* [What the exercise asks]
Would you retype all of these records exactly?

(Items from a dataset)
=======

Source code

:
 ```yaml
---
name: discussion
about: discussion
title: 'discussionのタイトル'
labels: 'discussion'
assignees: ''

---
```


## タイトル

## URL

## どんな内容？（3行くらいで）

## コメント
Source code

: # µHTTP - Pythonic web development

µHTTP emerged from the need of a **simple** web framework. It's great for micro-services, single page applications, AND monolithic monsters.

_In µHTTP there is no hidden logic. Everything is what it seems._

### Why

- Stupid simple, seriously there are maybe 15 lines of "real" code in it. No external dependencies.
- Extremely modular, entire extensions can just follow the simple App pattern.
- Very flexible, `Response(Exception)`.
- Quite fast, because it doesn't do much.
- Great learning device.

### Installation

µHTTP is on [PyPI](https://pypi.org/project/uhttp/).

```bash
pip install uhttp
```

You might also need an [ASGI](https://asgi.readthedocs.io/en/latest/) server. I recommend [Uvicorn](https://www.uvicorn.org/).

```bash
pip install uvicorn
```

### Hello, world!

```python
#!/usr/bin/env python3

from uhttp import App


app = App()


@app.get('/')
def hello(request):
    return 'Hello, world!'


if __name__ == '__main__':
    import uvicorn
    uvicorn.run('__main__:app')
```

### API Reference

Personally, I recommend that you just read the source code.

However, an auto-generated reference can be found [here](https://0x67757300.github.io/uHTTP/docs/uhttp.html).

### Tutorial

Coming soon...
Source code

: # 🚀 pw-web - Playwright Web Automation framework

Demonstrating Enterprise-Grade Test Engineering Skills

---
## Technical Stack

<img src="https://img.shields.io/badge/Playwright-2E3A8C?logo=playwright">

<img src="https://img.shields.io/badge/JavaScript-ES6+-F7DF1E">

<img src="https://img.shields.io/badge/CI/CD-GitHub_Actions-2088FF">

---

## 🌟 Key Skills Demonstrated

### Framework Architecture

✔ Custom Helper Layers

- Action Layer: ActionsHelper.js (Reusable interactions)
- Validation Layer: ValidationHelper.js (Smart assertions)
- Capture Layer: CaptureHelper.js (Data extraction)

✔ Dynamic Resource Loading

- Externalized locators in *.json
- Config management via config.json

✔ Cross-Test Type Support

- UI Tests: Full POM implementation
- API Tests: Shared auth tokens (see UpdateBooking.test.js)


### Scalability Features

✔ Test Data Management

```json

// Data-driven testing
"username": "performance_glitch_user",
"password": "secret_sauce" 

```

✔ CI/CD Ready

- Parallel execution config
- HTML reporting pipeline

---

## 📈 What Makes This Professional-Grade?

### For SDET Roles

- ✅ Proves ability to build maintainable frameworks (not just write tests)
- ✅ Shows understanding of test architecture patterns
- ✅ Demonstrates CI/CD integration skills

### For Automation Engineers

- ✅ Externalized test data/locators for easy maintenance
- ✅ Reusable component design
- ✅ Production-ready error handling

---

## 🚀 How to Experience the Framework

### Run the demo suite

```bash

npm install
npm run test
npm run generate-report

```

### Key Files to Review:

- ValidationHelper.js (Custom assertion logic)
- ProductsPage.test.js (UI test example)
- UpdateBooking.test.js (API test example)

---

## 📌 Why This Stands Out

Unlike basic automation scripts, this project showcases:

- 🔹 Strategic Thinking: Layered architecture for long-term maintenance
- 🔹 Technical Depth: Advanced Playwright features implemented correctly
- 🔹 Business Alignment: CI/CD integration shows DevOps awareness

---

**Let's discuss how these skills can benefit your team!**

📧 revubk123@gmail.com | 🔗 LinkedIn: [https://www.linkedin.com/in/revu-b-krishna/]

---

=======

* [Your response]
Source code

:
 ```yaml
---
name: discussion
about: discussion
title: 'discussionのタイトル'
labels: 'discussion'
assignees: ''

---
```


## タイトル

## URL

## どんな内容？（3行くらいで）

## コメント
Source code

: # µHTTP - Pythonic web development

µHTTP emerged from the need of a **simple** web framework. It's great for micro-services, single page applications, AND monolithic monsters.

_In µHTTP there is no hidden logic. Everything is what it seems._

### Why

- Stupid simple, seriously there are maybe 15 lines of "real" code in it. No external dependencies.
- Extremely modular, entire extensions can just follow the simple App pattern.
- Very flexible, `Response(Exception)`.
- Quite fast, because it doesn't do much.
- Great learning device.

### Installation

µHTTP is on [PyPI](https://pypi.org/project/uhttp/).

```bash
pip install uhttp
```

You might also need an [ASGI](https://asgi.readthedocs.io/en/latest/) server. I recommend [Uvicorn](https://www.uvicorn.org/).

```bash
pip install uvicorn
```

### Hello, world!

```python
#!/usr/bin/env python3

from uhttp import App


app = App()


@app.get('/')
def hello(request):
    return 'Hello, world!'


if __name__ == '__main__':
    import uvicorn
    uvicorn.run('__main__:app')
```

### API Reference

Personally, I recommend that you just read the source code.

However, an auto-generated reference can be found [here](https://0x67757300.github.io/uHTTP/docs/uhttp.html).

### Tutorial

Coming soon...
Source code

: # 🚀 pw-web - Playwright Web Automation framework

Demonstrating Enterprise-Grade Test Engineering Skills

---
## Technical Stack

<img src="https://img.shields.io/badge/Playwright-2E3A8C?logo=playwright">

<img src="https://img.shields.io/badge/JavaScript-ES6+-F7DF1E">

<img src="https://img.shields.io/badge/CI/CD-GitHub_Actions-2088FF">

---

## 🌟 Key Skills Demonstrated

### Framework Architecture

✔ Custom Helper Layers

- Action Layer: ActionsHelper.js (Reusable interactions)
- Validation Layer: ValidationHelper.js (Smart assertions)
- Capture Layer: CaptureHelper.js (Data extraction)

✔ Dynamic Resource Loading

- Externalized locators in *.json
- Config management via config.json

✔ Cross-Test Type Support

- UI Tests: Full POM implementation
- API Tests: Shared auth tokens (see UpdateBooking.test.js)


### Scalability Features

✔ Test Data Management

```json

// Data-driven testing
"username": "performance_glitch_user",
"password": "secret_sauce" 

```

✔ CI/CD Ready

- Parallel execution config
- HTML reporting pipeline

---

## 📈 What Makes This Professional-Grade?

### For SDET Roles

- ✅ Proves ability to build maintainable frameworks (not just write tests)
- ✅ Shows understanding of test architecture patterns
- ✅ Demonstrates CI/CD integration skills

### For Automation Engineers

- ✅ Externalized test data/locators for easy maintenance
- ✅ Reusable component design
- ✅ Production-ready error handling

---

## 🚀 How to Experience the Framework

### Run the demo suite

```bash

npm install
npm run test
npm run generate-report

```

### Key Files to Review:

- ValidationHelper.js (Custom assertion logic)
- ProductsPage.test.js (UI test example)
- UpdateBooking.test.js (API test example)

---

## 📌 Why This Stands Out

Unlike basic automation scripts, this project showcases:

- 🔹 Strategic Thinking: Layered architecture for long-term maintenance
- 🔹 Technical Depth: Advanced Playwright features implemented correctly
- 🔹 Business Alignment: CI/CD integration shows DevOps awareness

---

**Let's discuss how these skills can benefit your team!**

📧 revubk123@gmail.com | 🔗 LinkedIn: [https://www.linkedin.com/in/revu-b-krishna/]

---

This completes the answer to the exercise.